- Problem to solve
The answer is the set of lines that include "return", copied from the data below.

- Source data
◇ ◇ ◇ ◇

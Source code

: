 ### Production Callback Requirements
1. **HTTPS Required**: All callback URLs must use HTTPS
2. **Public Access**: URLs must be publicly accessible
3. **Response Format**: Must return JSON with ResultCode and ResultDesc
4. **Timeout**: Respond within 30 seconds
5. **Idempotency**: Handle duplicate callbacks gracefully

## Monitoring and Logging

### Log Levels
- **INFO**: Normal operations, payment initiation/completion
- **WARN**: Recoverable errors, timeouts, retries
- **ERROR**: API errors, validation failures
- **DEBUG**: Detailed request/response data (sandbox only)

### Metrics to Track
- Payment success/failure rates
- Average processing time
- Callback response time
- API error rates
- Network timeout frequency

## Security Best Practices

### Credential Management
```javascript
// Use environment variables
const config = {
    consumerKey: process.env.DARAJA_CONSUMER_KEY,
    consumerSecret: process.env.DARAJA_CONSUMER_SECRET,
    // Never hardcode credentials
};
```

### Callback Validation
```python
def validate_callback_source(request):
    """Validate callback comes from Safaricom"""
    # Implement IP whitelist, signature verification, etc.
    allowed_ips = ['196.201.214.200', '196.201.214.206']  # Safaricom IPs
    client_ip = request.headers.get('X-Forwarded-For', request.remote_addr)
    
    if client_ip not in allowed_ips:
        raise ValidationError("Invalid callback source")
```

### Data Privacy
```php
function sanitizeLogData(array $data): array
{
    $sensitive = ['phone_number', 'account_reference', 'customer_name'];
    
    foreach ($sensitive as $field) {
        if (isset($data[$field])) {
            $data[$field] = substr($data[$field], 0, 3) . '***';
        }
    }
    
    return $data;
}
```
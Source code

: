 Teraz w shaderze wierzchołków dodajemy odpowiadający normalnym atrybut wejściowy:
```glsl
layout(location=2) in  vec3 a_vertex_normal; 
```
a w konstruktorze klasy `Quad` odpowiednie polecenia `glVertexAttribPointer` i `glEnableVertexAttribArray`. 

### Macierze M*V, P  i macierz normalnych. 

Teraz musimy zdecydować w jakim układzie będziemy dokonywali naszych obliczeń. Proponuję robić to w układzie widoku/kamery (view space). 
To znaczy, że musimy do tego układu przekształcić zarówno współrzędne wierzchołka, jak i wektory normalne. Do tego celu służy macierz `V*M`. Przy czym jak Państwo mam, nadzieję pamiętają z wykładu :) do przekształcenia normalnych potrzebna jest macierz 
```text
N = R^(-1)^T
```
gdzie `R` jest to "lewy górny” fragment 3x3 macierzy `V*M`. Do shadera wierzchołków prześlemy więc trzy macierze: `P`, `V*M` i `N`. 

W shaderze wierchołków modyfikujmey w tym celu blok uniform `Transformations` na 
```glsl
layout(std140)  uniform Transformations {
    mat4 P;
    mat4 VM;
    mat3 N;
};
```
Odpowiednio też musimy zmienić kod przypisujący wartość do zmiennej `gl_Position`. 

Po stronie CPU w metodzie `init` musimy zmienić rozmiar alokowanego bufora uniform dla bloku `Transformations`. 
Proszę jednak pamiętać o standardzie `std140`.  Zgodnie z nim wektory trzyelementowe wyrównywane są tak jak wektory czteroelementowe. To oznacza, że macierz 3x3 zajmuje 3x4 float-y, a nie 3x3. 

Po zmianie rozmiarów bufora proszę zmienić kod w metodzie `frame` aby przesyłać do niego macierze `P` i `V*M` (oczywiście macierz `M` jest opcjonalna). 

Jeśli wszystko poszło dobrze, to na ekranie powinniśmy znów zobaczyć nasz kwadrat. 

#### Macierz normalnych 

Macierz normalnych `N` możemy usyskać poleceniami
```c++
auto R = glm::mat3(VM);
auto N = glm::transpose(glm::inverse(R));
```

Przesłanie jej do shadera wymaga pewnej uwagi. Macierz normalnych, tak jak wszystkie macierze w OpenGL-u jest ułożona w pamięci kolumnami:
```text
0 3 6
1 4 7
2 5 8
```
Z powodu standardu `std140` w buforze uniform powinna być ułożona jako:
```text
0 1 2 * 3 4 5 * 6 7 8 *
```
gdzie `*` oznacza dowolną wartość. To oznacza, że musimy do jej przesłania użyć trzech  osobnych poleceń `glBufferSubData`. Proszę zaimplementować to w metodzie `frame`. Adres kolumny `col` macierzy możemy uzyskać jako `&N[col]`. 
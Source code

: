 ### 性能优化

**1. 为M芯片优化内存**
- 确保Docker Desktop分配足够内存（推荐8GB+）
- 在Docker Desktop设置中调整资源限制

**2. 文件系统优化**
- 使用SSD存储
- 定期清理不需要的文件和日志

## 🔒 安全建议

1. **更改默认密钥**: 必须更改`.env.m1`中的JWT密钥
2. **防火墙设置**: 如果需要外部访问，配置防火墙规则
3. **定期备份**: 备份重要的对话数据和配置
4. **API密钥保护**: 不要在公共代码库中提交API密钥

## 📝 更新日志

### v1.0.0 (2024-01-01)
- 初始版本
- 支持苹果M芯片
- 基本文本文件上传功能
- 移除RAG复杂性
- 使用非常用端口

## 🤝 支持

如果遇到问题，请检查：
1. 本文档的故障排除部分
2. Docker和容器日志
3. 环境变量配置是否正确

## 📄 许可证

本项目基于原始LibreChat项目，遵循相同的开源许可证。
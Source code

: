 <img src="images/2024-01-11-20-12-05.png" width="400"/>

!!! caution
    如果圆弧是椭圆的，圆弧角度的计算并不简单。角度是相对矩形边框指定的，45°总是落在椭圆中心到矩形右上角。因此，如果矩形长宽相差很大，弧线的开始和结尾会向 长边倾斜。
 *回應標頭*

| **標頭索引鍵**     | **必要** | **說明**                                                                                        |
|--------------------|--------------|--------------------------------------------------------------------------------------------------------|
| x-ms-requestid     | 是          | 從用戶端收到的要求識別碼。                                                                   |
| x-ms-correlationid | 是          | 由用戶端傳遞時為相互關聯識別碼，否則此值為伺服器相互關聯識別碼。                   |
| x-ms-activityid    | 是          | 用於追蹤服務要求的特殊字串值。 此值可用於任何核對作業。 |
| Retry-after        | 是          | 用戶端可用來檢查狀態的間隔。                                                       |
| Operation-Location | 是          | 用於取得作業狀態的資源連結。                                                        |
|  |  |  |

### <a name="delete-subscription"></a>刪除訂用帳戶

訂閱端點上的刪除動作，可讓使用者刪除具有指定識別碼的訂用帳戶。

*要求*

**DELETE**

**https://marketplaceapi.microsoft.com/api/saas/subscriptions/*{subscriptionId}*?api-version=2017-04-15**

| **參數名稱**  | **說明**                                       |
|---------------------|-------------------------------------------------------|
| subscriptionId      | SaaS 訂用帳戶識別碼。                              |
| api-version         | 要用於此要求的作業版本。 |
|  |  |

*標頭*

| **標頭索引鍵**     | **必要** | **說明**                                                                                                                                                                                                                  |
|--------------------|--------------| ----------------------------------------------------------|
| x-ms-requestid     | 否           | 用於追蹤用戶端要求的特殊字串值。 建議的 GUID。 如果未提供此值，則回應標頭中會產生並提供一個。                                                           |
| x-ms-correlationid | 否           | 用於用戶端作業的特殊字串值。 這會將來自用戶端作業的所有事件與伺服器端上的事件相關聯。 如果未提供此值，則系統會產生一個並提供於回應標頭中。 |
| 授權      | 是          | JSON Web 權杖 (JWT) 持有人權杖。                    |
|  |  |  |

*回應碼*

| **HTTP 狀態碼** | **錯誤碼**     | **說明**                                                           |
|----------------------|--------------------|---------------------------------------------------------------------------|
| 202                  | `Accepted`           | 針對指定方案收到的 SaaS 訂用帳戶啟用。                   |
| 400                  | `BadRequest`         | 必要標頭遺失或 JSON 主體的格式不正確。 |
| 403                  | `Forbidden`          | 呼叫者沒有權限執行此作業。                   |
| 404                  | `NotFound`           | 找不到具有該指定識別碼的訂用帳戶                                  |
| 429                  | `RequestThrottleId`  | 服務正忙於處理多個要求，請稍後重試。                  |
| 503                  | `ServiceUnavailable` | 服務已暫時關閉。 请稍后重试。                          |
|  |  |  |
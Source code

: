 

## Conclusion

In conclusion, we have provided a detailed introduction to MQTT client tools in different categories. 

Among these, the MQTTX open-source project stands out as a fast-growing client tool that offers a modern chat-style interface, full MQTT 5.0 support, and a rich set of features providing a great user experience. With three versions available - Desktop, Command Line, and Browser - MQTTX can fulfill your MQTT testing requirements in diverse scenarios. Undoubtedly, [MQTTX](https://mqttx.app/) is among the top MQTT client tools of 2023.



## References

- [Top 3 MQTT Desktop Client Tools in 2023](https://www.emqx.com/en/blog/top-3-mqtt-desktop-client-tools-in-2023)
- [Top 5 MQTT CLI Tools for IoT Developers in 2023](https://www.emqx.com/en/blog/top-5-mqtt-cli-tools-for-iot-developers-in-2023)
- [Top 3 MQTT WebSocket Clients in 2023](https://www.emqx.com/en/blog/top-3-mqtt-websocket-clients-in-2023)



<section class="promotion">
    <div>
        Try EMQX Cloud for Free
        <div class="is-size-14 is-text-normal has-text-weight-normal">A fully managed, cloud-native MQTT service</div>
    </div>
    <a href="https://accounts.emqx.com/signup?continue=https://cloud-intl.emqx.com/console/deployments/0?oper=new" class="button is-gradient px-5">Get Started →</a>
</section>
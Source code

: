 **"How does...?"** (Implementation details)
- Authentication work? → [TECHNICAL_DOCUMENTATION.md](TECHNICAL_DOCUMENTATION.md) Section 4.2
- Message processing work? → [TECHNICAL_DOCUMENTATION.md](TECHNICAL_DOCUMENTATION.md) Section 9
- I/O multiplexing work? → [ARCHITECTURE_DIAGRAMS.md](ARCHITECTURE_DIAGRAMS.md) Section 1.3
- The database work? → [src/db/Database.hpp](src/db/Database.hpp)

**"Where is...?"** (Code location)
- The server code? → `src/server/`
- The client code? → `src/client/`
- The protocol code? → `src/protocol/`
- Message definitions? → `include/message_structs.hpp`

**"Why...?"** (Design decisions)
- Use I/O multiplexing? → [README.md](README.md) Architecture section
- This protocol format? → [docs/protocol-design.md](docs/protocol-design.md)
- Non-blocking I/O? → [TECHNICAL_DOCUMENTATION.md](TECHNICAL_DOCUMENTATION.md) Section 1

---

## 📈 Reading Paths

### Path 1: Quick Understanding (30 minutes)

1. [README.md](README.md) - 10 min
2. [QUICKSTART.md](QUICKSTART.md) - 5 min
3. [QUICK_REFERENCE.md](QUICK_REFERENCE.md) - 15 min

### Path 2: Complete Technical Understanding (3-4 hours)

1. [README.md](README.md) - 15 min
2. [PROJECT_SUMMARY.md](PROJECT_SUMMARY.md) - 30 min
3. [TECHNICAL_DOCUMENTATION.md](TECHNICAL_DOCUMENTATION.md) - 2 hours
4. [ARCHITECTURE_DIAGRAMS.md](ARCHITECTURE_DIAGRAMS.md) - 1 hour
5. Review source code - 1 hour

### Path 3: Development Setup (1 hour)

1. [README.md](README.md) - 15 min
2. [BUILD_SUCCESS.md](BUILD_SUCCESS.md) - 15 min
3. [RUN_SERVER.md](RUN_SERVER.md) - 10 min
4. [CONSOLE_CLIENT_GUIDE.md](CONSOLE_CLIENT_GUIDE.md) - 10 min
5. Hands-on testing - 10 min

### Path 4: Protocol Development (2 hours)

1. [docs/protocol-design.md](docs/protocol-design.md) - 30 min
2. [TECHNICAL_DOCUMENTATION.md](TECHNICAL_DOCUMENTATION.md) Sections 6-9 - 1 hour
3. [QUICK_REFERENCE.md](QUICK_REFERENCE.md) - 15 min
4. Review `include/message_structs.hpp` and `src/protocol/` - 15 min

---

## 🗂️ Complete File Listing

◇ ◇ ◇ ◇

- Task answer
3. **Response Format**: Must return JSON with ResultCode and ResultDesc
    return $data;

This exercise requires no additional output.